What to produce:
Transcribe the stretch of entries below from the line with "- Supervised Learning" through the line with "1. Place all", exactly and with both ends included; leave out all other lines.

(Stored entries)

- - -

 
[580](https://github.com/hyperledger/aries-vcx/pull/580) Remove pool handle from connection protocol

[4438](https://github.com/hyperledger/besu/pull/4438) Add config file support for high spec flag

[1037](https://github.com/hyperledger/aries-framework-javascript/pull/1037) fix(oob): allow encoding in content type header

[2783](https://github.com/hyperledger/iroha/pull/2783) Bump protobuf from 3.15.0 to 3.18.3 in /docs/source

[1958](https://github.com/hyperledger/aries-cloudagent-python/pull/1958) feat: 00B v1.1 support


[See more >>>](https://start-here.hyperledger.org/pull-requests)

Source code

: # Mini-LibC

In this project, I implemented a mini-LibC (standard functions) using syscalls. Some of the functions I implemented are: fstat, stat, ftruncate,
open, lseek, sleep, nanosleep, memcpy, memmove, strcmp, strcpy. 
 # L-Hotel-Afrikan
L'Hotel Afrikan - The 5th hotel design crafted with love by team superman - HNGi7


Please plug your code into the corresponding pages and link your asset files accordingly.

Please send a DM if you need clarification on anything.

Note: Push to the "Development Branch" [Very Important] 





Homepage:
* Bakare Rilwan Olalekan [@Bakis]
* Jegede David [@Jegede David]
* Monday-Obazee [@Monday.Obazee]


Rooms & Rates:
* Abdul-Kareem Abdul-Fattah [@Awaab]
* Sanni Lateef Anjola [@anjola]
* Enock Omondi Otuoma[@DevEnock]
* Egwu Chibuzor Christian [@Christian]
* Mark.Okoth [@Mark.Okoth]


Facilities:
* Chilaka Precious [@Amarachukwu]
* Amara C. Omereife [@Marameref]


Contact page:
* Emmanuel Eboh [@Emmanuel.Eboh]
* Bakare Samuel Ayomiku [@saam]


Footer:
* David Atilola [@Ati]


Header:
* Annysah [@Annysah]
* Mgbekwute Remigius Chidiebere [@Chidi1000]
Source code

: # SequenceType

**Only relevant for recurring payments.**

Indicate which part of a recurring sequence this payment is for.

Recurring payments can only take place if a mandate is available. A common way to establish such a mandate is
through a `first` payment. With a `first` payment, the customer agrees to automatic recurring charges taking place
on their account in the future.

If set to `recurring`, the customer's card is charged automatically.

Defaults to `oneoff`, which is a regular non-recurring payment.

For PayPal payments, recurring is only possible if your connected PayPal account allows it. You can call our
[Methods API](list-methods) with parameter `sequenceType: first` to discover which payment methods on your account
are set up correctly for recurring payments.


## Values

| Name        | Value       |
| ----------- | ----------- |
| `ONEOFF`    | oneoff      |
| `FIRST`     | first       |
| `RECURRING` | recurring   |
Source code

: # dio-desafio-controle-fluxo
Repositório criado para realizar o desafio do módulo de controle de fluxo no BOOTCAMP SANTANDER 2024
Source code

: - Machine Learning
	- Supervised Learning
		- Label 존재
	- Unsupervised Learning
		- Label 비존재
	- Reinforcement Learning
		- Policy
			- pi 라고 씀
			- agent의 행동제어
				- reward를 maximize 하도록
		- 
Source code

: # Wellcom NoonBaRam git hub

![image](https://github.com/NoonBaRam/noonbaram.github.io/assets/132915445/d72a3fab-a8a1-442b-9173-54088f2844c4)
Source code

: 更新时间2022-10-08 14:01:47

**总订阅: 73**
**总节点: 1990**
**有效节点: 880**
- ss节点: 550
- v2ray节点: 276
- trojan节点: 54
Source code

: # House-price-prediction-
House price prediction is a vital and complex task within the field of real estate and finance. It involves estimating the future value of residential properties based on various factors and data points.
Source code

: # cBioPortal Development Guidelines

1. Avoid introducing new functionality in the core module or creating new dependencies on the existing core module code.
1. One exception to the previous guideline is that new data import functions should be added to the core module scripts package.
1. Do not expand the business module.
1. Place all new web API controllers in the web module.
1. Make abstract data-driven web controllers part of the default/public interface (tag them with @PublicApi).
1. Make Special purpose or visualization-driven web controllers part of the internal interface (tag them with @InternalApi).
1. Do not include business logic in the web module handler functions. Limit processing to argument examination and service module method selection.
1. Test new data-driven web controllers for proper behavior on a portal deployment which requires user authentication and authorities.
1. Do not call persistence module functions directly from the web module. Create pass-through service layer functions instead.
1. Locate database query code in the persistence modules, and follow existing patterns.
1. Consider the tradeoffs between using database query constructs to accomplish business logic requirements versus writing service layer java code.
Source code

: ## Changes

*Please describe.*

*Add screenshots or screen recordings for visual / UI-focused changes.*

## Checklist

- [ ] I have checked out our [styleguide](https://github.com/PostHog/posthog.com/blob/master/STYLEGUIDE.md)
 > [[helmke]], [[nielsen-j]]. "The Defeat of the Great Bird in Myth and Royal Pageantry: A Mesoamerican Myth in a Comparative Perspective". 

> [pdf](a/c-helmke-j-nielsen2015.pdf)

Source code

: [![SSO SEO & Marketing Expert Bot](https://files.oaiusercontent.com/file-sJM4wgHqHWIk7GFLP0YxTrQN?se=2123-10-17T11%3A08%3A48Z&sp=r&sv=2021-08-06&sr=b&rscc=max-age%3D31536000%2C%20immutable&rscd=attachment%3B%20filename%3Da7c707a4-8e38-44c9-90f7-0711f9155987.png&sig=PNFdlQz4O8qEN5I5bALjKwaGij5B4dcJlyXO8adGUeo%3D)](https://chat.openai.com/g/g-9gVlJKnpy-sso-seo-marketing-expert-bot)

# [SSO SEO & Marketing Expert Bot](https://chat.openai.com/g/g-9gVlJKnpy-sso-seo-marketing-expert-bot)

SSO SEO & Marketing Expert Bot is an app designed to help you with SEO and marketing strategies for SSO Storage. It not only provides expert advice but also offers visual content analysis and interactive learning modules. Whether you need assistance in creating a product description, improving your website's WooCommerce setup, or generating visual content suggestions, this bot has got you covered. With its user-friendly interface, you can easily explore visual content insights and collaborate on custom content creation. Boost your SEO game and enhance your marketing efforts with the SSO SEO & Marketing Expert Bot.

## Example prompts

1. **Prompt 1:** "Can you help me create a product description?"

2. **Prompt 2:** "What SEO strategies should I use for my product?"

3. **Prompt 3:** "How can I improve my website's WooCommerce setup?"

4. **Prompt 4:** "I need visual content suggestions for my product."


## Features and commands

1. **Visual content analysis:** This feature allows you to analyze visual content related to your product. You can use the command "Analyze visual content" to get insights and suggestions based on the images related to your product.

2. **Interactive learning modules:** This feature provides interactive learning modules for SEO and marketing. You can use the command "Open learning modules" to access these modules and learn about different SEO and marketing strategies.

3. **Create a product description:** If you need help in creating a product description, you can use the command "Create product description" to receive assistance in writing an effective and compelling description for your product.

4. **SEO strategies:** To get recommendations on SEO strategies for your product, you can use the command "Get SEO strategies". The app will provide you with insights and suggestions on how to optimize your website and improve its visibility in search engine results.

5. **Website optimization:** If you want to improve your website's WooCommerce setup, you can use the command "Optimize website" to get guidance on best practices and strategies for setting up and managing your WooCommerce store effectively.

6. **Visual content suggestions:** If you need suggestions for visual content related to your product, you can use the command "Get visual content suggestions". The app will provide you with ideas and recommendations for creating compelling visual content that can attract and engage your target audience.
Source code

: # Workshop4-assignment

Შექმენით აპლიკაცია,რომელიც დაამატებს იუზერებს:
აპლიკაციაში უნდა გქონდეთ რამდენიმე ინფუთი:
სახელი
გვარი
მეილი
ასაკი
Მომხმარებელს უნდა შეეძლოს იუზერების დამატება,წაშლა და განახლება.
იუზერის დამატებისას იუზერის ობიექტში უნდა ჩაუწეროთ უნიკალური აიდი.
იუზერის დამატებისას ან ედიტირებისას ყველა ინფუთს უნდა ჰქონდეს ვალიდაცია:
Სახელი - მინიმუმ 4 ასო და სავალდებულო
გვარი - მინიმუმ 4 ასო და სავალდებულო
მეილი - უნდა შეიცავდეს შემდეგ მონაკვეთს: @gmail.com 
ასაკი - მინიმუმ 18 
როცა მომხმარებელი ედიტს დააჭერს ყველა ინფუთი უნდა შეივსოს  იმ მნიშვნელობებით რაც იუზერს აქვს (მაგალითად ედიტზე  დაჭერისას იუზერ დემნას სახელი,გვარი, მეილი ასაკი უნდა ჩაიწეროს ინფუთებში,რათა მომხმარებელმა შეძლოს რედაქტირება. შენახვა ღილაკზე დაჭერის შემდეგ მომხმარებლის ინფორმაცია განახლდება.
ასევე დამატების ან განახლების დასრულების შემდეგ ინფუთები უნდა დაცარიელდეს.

- - -

Output below:
	- Supervised Learning
		- Label 존재
	- Unsupervised Learning
		- Label 비존재
	- Reinforcement Learning
		- Policy
			- pi 라고 씀
			- agent의 행동제어
				- reward를 maximize 하도록
		- 
Source code

: # Wellcom NoonBaRam git hub

![image](https://github.com/NoonBaRam/noonbaram.github.io/assets/132915445/d72a3fab-a8a1-442b-9173-54088f2844c4)
Source code

: 更新时间2022-10-08 14:01:47

**总订阅: 73**
**总节点: 1990**
**有效节点: 880**
- ss节点: 550
- v2ray节点: 276
- trojan节点: 54
Source code

: # House-price-prediction-
House price prediction is a vital and complex task within the field of real estate and finance. It involves estimating the future value of residential properties based on various factors and data points.
Source code

: # cBioPortal Development Guidelines

1. Avoid introducing new functionality in the core module or creating new dependencies on the existing core module code.
1. One exception to the previous guideline is that new data import functions should be added to the core module scripts package.
1. Do not expand the business module.
1. Place all new web API controllers in the web module.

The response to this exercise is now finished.